La violencia política por izquierda, el gran ausente del cine hollywoodense a diferencia del europeo, mantiene una densidad liviana. Sobretodo cuando aparece, casi como obligación, una represión policial en las calles, con los inevitables planos detalles de los escudos y cascos para remarcar la lucha desigual. Caricaturizar a quienes gritan en español “Viva la revolución” con el puño en alto puede ser, contradictoriamente, una caricia, al igual que una carta que le escribe su madre a su hija. El drama familiar no siempre opaca la claridad política.
De hecho, algunas críticas por izquierda a Una batalla tras otra está en su falta de precisión de los tiempos que le ha tocado, ante un presente que lo reclama. Por decirlo de algún modo: le faltó un poco de Spike Lee, como en otra comedia El infiltrado del KKKlan, que concluye con materiales de archivo con un fuerte señalamiento al entorno de Trump. ¿Pero no hay acaso una advertencia en la película sobre cómo se encamina esa obsesión del capital por rechazar sus propios límites, como lo que vemos en las costas marítimas con portaaviones cerca en Venezuela? A veces el arte está más avispado que la política.
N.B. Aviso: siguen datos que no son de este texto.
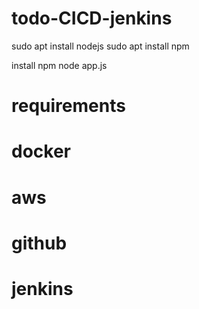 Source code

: 
# todo-CICD-jenkins
sudo apt install nodejs sudo apt install npm

install npm
node app.js


# requirements
# docker
# aws
# github
# jenkins

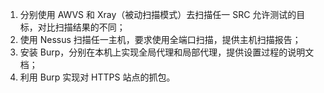 1. 分别使用 AWVS 和 Xray（被动扫描模式）去扫描任一 SRC 允许测试的目标，对比扫描结果的不同；
2. 使用 Nessus 扫描任一主机，要求使用全端口扫描，提供主机扫描报告；
3. 安装 Burp，分别在本机上实现全局代理和局部代理，提供设置过程的说明文档；
4. 利用 Burp 实现对 HTTPS 站点的抓包。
La oda a la carnicería bélica, junto con el pacifismo inconducente, dejan un resabio de dudas sobre qué quedó en aquellas proclamas emancipatorias. Una batalla tras otra tampoco lo tiene muy en claro. Quizás por eso opta por conseguir la recuperación familiar, pero sin sacralizar las instituciones. Y también, porque no todas las secuencias están a la altura de otras. No alcanza con el chiste de compartir latas de cerveza mientras el protagonista habla por teléfono para encontrar la olvidada contraseña. Tampoco lo logra el destino final del malvado coronel. Pero si en su conjunto, la película de Anderson reinstala la necesidad de subrayar la percepción como el inicio verdadero de todo proceso cognitivo, en tiempos donde prolifera la posverdad para mantener el iluminismo que nos ofrecen los dogmas.
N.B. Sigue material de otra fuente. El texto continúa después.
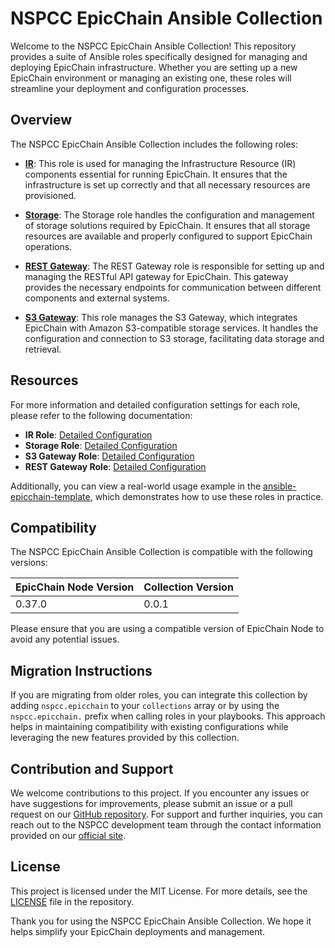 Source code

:# NSPCC EpicChain Ansible Collection

Welcome to the NSPCC EpicChain Ansible Collection! This repository provides a suite of Ansible roles specifically designed for managing and deploying EpicChain infrastructure. Whether you are setting up a new EpicChain environment or managing an existing one, these roles will streamline your deployment and configuration processes.

## Overview

The NSPCC EpicChain Ansible Collection includes the following roles:

- **[IR](https://github.com/epicchainlabs/epicchain-node)**: This role is used for managing the Infrastructure Resource (IR) components essential for running EpicChain. It ensures that the infrastructure is set up correctly and that all necessary resources are provisioned.

- **[Storage](https://github.com/epicchainlabs/epicchain-node)**: The Storage role handles the configuration and management of storage solutions required by EpicChain. It ensures that all storage resources are available and properly configured to support EpicChain operations.

- **[REST Gateway](https://github.com/epicchainlabs/epicchain-rest-gw)**: The REST Gateway role is responsible for setting up and managing the RESTful API gateway for EpicChain. This gateway provides the necessary endpoints for communication between different components and external systems.

- **[S3 Gateway](https://github.com/epicchainlabs/epicchain-s3-gw)**: This role manages the S3 Gateway, which integrates EpicChain with Amazon S3-compatible storage services. It handles the configuration and connection to S3 storage, facilitating data storage and retrieval.

## Resources

For more information and detailed configuration settings for each role, please refer to the following documentation:

- **IR Role**: [Detailed Configuration](docs/ir.md)
- **Storage Role**: [Detailed Configuration](docs/storage.md)
- **S3 Gateway Role**: [Detailed Configuration](docs/s3_gw.md)
- **REST Gateway Role**: [Detailed Configuration](docs/rest_gw.md)

Additionally, you can view a real-world usage example in the [ansible-epicchain-template](https://github.com/epicchainlabs/ansible-epicchain-template), which demonstrates how to use these roles in practice.

## Compatibility

The NSPCC EpicChain Ansible Collection is compatible with the following versions:

| EpicChain Node Version | Collection Version |
|------------------------|--------------------|
| 0.37.0                 | 0.0.1              |

Please ensure that you are using a compatible version of EpicChain Node to avoid any potential issues.

## Migration Instructions

If you are migrating from older roles, you can integrate this collection by adding `nspcc.epicchain` to your `collections` array or by using the `nspcc.epicchain.` prefix when calling roles in your playbooks. This approach helps in maintaining compatibility with existing configurations while leveraging the new features provided by this collection.

## Contribution and Support

We welcome contributions to this project. If you encounter any issues or have suggestions for improvements, please submit an issue or a pull request on our [GitHub repository](https://github.com/epicchainlabs/ansible-epicchain). For support and further inquiries, you can reach out to the NSPCC development team through the contact information provided on our [official site](https://epic-chain.org).

## License

This project is licensed under the MIT License. For more details, see the [LICENSE](LICENSE) file in the repository.

Thank you for using the NSPCC EpicChain Ansible Collection. We hope it helps simplify your EpicChain deployments and management.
De ahí la importancia de la tan comentada secuencia de la persecución automovilística, tomada como si fuese un agente externo a toda la película. Lo que se esconde detrás de ese montaje alterno entre tres personajes persiguiéndose entre sí, intercalado con planos subjetivos que contemplan el movimiento ondulatorio de la ruta que recorren, saca a ilustrar no solo un género narrativo, como es el suspenso, sino también nos lleva a la necesidad de ampliar nuestros espacios para comprender (y cambiar) nuestros mundos. Es mirar, observar y aprovechar el ataque. Eso no se logra cuando estamos desbordados de alucinaciones, en tiempos de declive de nuestra propia sanidad o de distracción en múltiples pantallas. Retwittear sin leer y hablar con perros muertos es un mero ejemplo.
Ver esa secuencia implica encontrarse con un cine en pantalla grande, a punto de ser olvidado ante la pequeñez de de los celulares que quiere instalar Netflix. Anderson fue consciente que su película también libra su propia batalla.